Interesting week-old Wired piece. I picture Sean-Paul Kelley looking just like Michael J. Fox's character in "The Secret Of My Success," but then that's a stupid thing to say, as Michael J. Fox's characters all look more or less the same-- we can agree on this, can't we?

I mean to say, Kelley stole stuff to get some attention, so he could get some sources, just like M.J.F. stole an office to get himself a job, (and offered that meaningful and pertinent question, "You can't get a job unless you have experience and you can't get any experience unless you have a job so... I mean, c'mon Doc, what am I supposed to do?" or something like that, as I recall it.)

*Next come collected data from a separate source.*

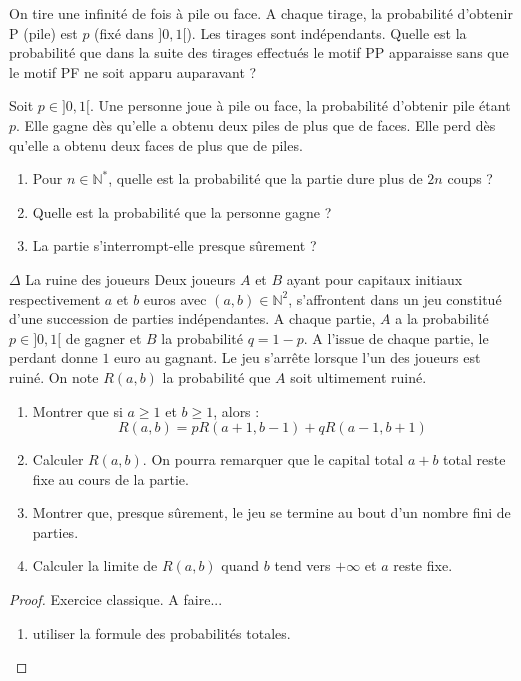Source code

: \documentclass[french,a4paper]{article}
\newcommand{\N}{\mathbb{N}}
\newcommand{\st}{^*}
\theoremstyle{plain}
\theoremstyle{definition}
\theoremstyle{remark}
\begin{document}
\begin{ex}{}
	On tire une infinité de fois à pile ou face. A chaque tirage, la probabilité d'obtenir P (pile) est $p$ (fixé dans $]0,1[$). Les tirages sont indépendants. Quelle est la probabilité que dans la suite des tirages effectués le motif PP apparaisse sans que le motif PF ne soit apparu auparavant ?
\end{ex}

\begin{ex}{}
	Soit $p\in]0,1[$. Une personne joue à pile ou face, la probabilité d'obtenir pile étant $p$. Elle gagne dès qu'elle a obtenu deux piles de plus que de faces. Elle perd dès qu'elle a obtenu deux faces de plus que de piles.
	\begin{enumerate}
		\item Pour $n\in\N\st$, quelle est la probabilité que la partie dure plus de $2n$ coups ?
		\item Quelle est la probabilité que la personne gagne ?
		\item La partie s'interrompt-elle presque sûrement ?
	\end{enumerate}
\end{ex}

\begin{ex}{$\Delta$ La ruine des joueurs}
	Deux joueurs $A$ et $B$ ayant pour capitaux initiaux respectivement $a$ et $b$ euros avec $(a,b)\in\N^2$, s'affrontent dans un jeu constitué d'une succession de parties indépendantes. A chaque partie, $A$ a la probabilité $p\in]0,1[$ de gagner et $B$ la probabilité $q=1-p$. A l'issue de chaque partie, le perdant donne $1$ euro au gagnant. Le jeu s'arrête lorsque l'un des joueurs est ruiné. On note $R(a,b)$ la probabilité que $A$ soit ultimement ruiné.
	\begin{enumerate}
		\item Montrer que si $a\geqslant 1$ et $b\geqslant 1$, alors : $$R(a,b)=pR(a+1,b-1)+qR(a-1,b+1)$$
		\item Calculer $R(a,b)$. On pourra remarquer que le capital total $a+b$ total reste fixe au cours de la partie.
		\item Montrer que, presque sûrement, le jeu se termine au bout d'un nombre fini de parties.
		\item Calculer la limite de $R(a,b)$ quand $b$ tend vers $+\infty$ et $a$ reste fixe.
	\end{enumerate}
\end{ex}
\begin{proof}
	Exercice classique. A faire...
	\begin{enumerate}
		\item utiliser la formule des probabilités totales.
	\end{enumerate}
\end{proof}
\end{document}
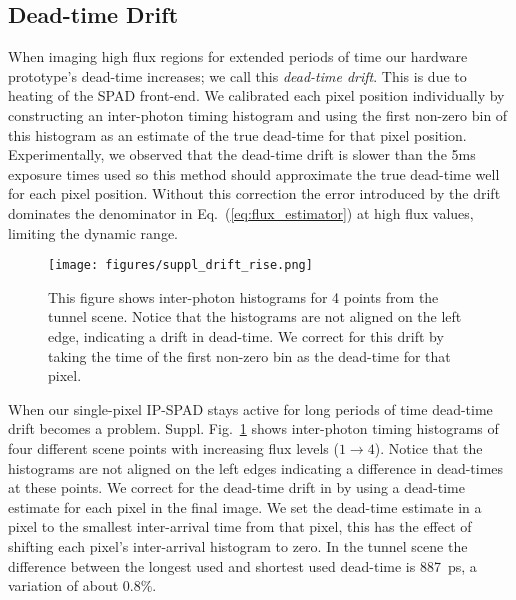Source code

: \subsection*{Dead-time Drift}\label{suppl:dead time drift}
When imaging high flux regions for extended periods of time our hardware
prototype's dead-time increases; we call this \textit{dead-time drift}.  This
is due to heating of the SPAD front-end. We calibrated each pixel position
individually by constructing an inter-photon timing histogram and using the
first non-zero bin of this histogram as an estimate of the true dead-time for
that pixel position. Experimentally, we observed that the dead-time drift is
slower than the 5ms exposure times used so this method should approximate the
true dead-time well for each pixel position. Without this correction the error
introduced by the drift dominates the denominator in
Eq.~(\ref{eq:flux_estimator}) at high flux values, limiting the dynamic range.

\begin{figure}[!ht]
  \centering \texttt{[image: figures/suppl\_drift\_rise.png]}
  \caption{This figure shows inter-photon histograms for 4 points from the
    tunnel scene.  Notice that the histograms are not aligned on the left edge,
    indicating a drift in dead-time. We correct for this drift by taking the
    time of the first non-zero bin as the dead-time for that pixel.
    \label{suppl_fig:drift_rise}}
\end{figure}

When our single-pixel IP-SPAD stays active for long periods of time dead-time
drift becomes a problem. Suppl. Fig.~\ref{suppl_fig:drift_rise} shows
inter-photon timing histograms of four different scene points with increasing
flux levels ($1\rightarrow 4$). Notice that the histograms are not aligned on
the left edges indicating a difference in dead-times at these points. We
correct for the dead-time drift in by using a dead-time estimate for each pixel
in the final image. We set the dead-time estimate in a pixel to the smallest
inter-arrival time from that pixel, this has the effect of shifting each
pixel's inter-arrival histogram to zero.  In the tunnel scene the difference
between the longest used and shortest used dead-time is \SI{887}{\pico\second},
a variation of about 0.8\%.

I came at all this via Textism, (Ah, Comedy - April 11, which links to this Washington Post article), having failed to realize from Kelley's site he'd done anything wrong.

I don't know how wrong what he did was. I'd say "pretty wrong". But it wasn't as stupid as, say, lifting "Intellectual property is theft" from Dean Allen and hoping to get away with it - a subversive, if humiliatingly short-sighted act of thievery if ever there was one.

It's one of the better tag-lines I've come across. Anyone who would contemplate lifting it deserves to be called a 'fucktard'-- a term which, BTW, I'll be employing liberally from now on, having covered my ass in the source-citing department.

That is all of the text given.